What you need to do:
From the first line to the last, transcribe the data exactly and skip the pictures.

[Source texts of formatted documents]
=-=-=-=-=

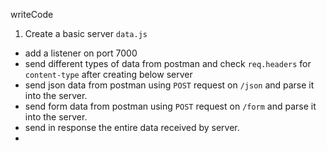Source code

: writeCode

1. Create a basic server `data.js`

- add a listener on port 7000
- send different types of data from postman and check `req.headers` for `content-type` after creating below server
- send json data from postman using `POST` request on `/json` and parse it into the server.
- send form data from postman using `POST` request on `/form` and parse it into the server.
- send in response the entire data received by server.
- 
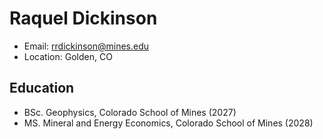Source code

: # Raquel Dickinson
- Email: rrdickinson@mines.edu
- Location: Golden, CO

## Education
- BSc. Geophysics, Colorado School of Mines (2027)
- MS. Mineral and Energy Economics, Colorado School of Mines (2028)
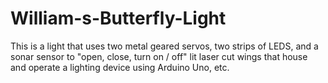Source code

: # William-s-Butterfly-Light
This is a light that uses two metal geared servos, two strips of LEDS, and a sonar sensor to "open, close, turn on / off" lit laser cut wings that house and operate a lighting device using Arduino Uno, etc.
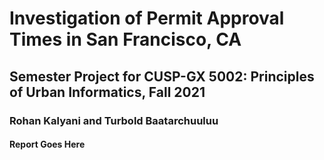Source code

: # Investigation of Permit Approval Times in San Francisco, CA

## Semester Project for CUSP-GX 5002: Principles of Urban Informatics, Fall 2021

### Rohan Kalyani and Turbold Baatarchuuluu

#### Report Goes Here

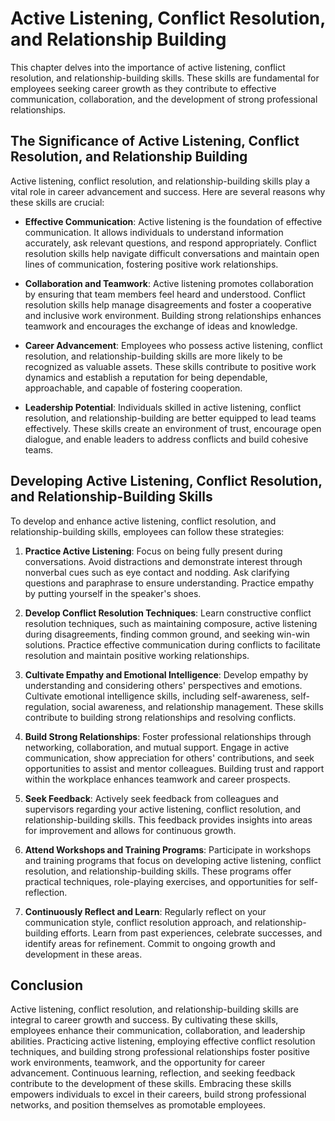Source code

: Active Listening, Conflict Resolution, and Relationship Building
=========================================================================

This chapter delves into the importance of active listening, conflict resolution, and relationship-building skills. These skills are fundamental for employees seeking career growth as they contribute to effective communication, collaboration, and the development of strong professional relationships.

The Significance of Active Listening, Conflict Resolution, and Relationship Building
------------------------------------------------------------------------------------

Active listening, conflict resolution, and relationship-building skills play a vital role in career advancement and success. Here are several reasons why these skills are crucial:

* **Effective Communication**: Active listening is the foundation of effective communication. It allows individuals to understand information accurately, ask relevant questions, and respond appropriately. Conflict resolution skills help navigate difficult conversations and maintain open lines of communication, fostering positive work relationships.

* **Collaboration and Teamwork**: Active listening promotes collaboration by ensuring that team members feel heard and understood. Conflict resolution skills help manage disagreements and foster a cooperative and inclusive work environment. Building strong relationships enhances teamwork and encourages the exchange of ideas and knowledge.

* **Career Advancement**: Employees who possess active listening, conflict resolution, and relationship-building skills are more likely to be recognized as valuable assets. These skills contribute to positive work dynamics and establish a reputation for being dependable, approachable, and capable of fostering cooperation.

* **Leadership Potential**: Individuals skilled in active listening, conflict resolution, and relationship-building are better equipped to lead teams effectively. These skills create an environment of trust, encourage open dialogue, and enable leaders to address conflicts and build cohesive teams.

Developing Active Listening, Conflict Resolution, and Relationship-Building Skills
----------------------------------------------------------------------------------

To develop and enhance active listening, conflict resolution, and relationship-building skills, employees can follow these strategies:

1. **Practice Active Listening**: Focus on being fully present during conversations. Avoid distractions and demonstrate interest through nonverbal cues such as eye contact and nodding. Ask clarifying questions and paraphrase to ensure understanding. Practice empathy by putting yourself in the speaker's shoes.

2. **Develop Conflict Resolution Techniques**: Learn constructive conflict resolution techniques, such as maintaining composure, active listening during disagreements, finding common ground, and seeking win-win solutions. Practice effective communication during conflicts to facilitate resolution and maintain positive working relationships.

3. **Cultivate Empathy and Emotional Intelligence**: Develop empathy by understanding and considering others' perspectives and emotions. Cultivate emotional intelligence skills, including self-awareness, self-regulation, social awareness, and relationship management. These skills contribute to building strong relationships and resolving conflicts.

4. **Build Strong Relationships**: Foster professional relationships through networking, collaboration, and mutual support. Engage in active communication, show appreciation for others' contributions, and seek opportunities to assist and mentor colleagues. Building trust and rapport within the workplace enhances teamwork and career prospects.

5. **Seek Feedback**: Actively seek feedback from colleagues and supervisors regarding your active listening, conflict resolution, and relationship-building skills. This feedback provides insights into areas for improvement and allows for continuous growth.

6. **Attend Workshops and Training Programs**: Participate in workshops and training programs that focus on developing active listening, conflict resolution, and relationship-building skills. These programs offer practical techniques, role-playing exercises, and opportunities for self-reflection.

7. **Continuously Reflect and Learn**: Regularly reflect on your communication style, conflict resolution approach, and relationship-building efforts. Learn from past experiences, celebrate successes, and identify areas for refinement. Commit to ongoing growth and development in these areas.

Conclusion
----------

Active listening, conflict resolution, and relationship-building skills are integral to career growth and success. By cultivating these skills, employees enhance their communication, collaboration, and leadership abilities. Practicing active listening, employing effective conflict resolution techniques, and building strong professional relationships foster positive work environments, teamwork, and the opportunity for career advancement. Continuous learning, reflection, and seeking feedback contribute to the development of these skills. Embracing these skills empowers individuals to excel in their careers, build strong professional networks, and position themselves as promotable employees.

=-=-=-=-=

Result of the task:
Source code

: writeCode

1. Create a basic server `data.js`

- add a listener on port 7000
- send different types of data from postman and check `req.headers` for `content-type` after creating below server
- send json data from postman using `POST` request on `/json` and parse it into the server.
- send form data from postman using `POST` request on `/form` and parse it into the server.
- send in response the entire data received by server.
- 
Source code

: # Raquel Dickinson
- Email: rrdickinson@mines.edu
- Location: Golden, CO

## Education
- BSc. Geophysics, Colorado School of Mines (2027)
- MS. Mineral and Energy Economics, Colorado School of Mines (2028)
Source code

: # William-s-Butterfly-Light
This is a light that uses two metal geared servos, two strips of LEDS, and a sonar sensor to "open, close, turn on / off" lit laser cut wings that house and operate a lighting device using Arduino Uno, etc.
Source code

: # Investigation of Permit Approval Times in San Francisco, CA

## Semester Project for CUSP-GX 5002: Principles of Urban Informatics, Fall 2021

### Rohan Kalyani and Turbold Baatarchuuluu

#### Report Goes Here

Source code

: Active Listening, Conflict Resolution, and Relationship Building
=========================================================================

This chapter delves into the importance of active listening, conflict resolution, and relationship-building skills. These skills are fundamental for employees seeking career growth as they contribute to effective communication, collaboration, and the development of strong professional relationships.

The Significance of Active Listening, Conflict Resolution, and Relationship Building
------------------------------------------------------------------------------------

Active listening, conflict resolution, and relationship-building skills play a vital role in career advancement and success. Here are several reasons why these skills are crucial:

* **Effective Communication**: Active listening is the foundation of effective communication. It allows individuals to understand information accurately, ask relevant questions, and respond appropriately. Conflict resolution skills help navigate difficult conversations and maintain open lines of communication, fostering positive work relationships.

* **Collaboration and Teamwork**: Active listening promotes collaboration by ensuring that team members feel heard and understood. Conflict resolution skills help manage disagreements and foster a cooperative and inclusive work environment. Building strong relationships enhances teamwork and encourages the exchange of ideas and knowledge.

* **Career Advancement**: Employees who possess active listening, conflict resolution, and relationship-building skills are more likely to be recognized as valuable assets. These skills contribute to positive work dynamics and establish a reputation for being dependable, approachable, and capable of fostering cooperation.

* **Leadership Potential**: Individuals skilled in active listening, conflict resolution, and relationship-building are better equipped to lead teams effectively. These skills create an environment of trust, encourage open dialogue, and enable leaders to address conflicts and build cohesive teams.

Developing Active Listening, Conflict Resolution, and Relationship-Building Skills
----------------------------------------------------------------------------------

To develop and enhance active listening, conflict resolution, and relationship-building skills, employees can follow these strategies:

1. **Practice Active Listening**: Focus on being fully present during conversations. Avoid distractions and demonstrate interest through nonverbal cues such as eye contact and nodding. Ask clarifying questions and paraphrase to ensure understanding. Practice empathy by putting yourself in the speaker's shoes.

2. **Develop Conflict Resolution Techniques**: Learn constructive conflict resolution techniques, such as maintaining composure, active listening during disagreements, finding common ground, and seeking win-win solutions. Practice effective communication during conflicts to facilitate resolution and maintain positive working relationships.

3. **Cultivate Empathy and Emotional Intelligence**: Develop empathy by understanding and considering others' perspectives and emotions. Cultivate emotional intelligence skills, including self-awareness, self-regulation, social awareness, and relationship management. These skills contribute to building strong relationships and resolving conflicts.

4. **Build Strong Relationships**: Foster professional relationships through networking, collaboration, and mutual support. Engage in active communication, show appreciation for others' contributions, and seek opportunities to assist and mentor colleagues. Building trust and rapport within the workplace enhances teamwork and career prospects.

5. **Seek Feedback**: Actively seek feedback from colleagues and supervisors regarding your active listening, conflict resolution, and relationship-building skills. This feedback provides insights into areas for improvement and allows for continuous growth.

6. **Attend Workshops and Training Programs**: Participate in workshops and training programs that focus on developing active listening, conflict resolution, and relationship-building skills. These programs offer practical techniques, role-playing exercises, and opportunities for self-reflection.

7. **Continuously Reflect and Learn**: Regularly reflect on your communication style, conflict resolution approach, and relationship-building efforts. Learn from past experiences, celebrate successes, and identify areas for refinement. Commit to ongoing growth and development in these areas.

Conclusion
----------

Active listening, conflict resolution, and relationship-building skills are integral to career growth and success. By cultivating these skills, employees enhance their communication, collaboration, and leadership abilities. Practicing active listening, employing effective conflict resolution techniques, and building strong professional relationships foster positive work environments, teamwork, and the opportunity for career advancement. Continuous learning, reflection, and seeking feedback contribute to the development of these skills. Embracing these skills empowers individuals to excel in their careers, build strong professional networks, and position themselves as promotable employees.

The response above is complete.